You ask of me what you cannot give,
and I do not understand.
I walked with you.
I held your hand.
You became a part of me,
and now,
it’s over–
not because I stopped loving you
or because you stopped loving me
but because somewhere along the way
you forgot who I am. 

I do not recall the details of the breakup, but the line that ends the poem is telling. I’m sure my friend and I talked about the whys and hows of the relationship’s ending, and the point of his “forgetting” must have compelled me to write the short poem.

I wrote this when we were teenagers. I am slightly awed by our youthful understanding of the complexities of love. What really strikes me is that my friend–as young as she was at the time–realized the soul-damaging potential of remaining in a relationship with even a man she loved when he no longer valued her.

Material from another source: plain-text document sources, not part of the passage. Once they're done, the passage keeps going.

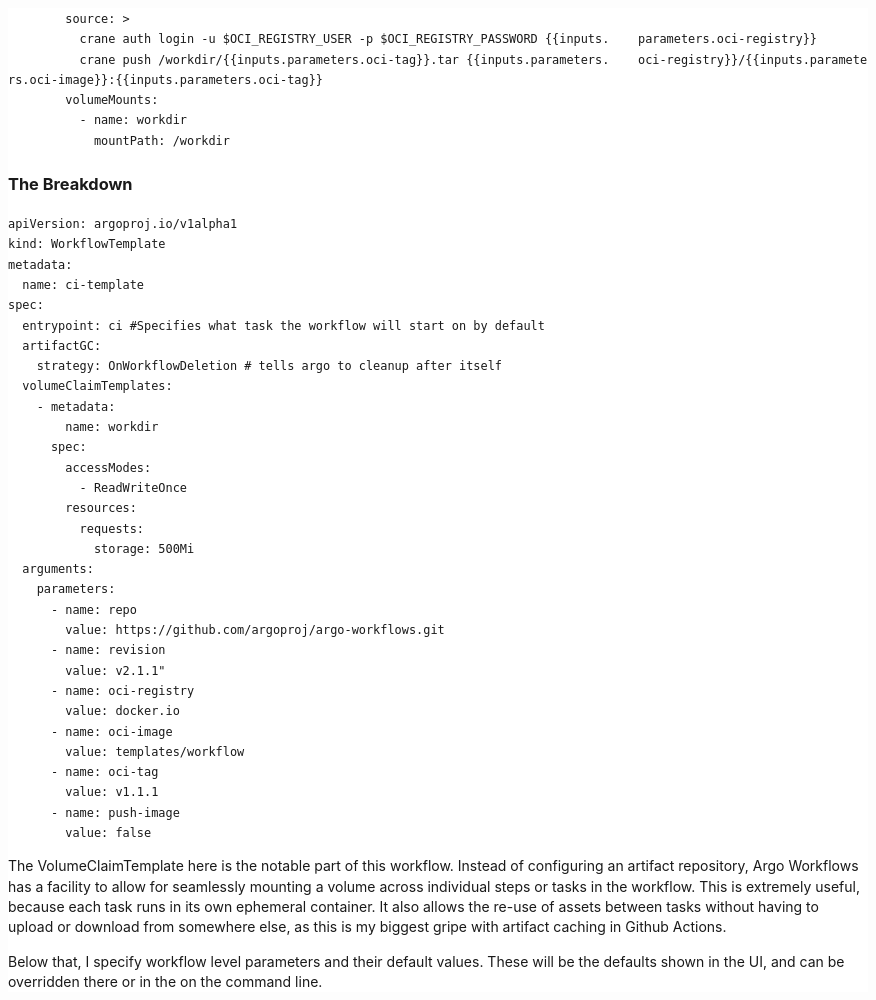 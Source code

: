             source: >
              crane auth login -u $OCI_REGISTRY_USER -p $OCI_REGISTRY_PASSWORD {{inputs.    parameters.oci-registry}}
              crane push /workdir/{{inputs.parameters.oci-tag}}.tar {{inputs.parameters.    oci-registry}}/{{inputs.parameters.oci-image}}:{{inputs.parameters.oci-tag}}
            volumeMounts:
              - name: workdir
                mountPath: /workdir
    

### The Breakdown


    apiVersion: argoproj.io/v1alpha1
    kind: WorkflowTemplate
    metadata:
      name: ci-template
    spec:
      entrypoint: ci #Specifies what task the workflow will start on by default
      artifactGC:
        strategy: OnWorkflowDeletion # tells argo to cleanup after itself
      volumeClaimTemplates:
        - metadata:
            name: workdir
          spec:
            accessModes:
              - ReadWriteOnce
            resources:
              requests:
                storage: 500Mi
      arguments:
        parameters:
          - name: repo
            value: https://github.com/argoproj/argo-workflows.git
          - name: revision
            value: v2.1.1"
          - name: oci-registry
            value: docker.io
          - name: oci-image
            value: templates/workflow
          - name: oci-tag
            value: v1.1.1
          - name: push-image
            value: false

The VolumeClaimTemplate here is the notable part of this workflow.  Instead of configuring an artifact repository, Argo Workflows has a facility to allow for seamlessly mounting a volume across individual steps or tasks in the workflow.  This is extremely useful, because each task runs in its own ephemeral container.  It also allows the re-use of assets between tasks without having to upload or download from somewhere else, as this is my biggest gripe with artifact caching in Github Actions.

Below that, I specify workflow level parameters and their default values.  These will be the defaults shown in the UI, and can be overridden there or in the on the command line.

Musings from My Younger Self: New Orleans Mornings

“Crossing the River”

I just returned from New Orleans (NOLA), so I thought my first official “Musings from My Younger Self” should be a short description I wrote about NOLA mornings when I was 16:

The street fills with activity as the city rouses itself from sleep. Cars speed from every direction. Vehicles flood the highways and bridges, making it almost impossible to get to work on time. People line up at street corners, waiting to fill buses. Doors are opened and people “swim” into department stores, toward their various occupations. Dogs howl, whimper, and scratch at the back door. It is morning in New Orleans.  –Age 16

I grew up in Algiers, the part of the City of New Orleans that is on the Westbank (of the Mississippi River), and being a Westbank girl, I was (and am) always aware of the River. It was what we crossed over to visit practically all of our relatives. What we ferried across for music and excitement. What we walked to. What we were mesmerized by as we stood on the levee. We knew its power. Should it spill over, as stories of Hurricane Betsy taught us. Should we fall in, having been warned about the unforgiving currents that pull people under.

As with just about all my “younger” writings, I cringed when I first (re)read this paragraph. Oh my gosh, I thought! Did I have no other verbs? But use of the words filling, swimming, and flooding suggest just how deeply the River flowed through me. That is what wrote this paragraph.


Note: I appreciate  your input and suggestions regarding how to handle my earlier writings and musings on my blog. One way or the other does not feel right, so I’ll just do what the individual posts call for–with “mature” commentary or without “mature” commentary.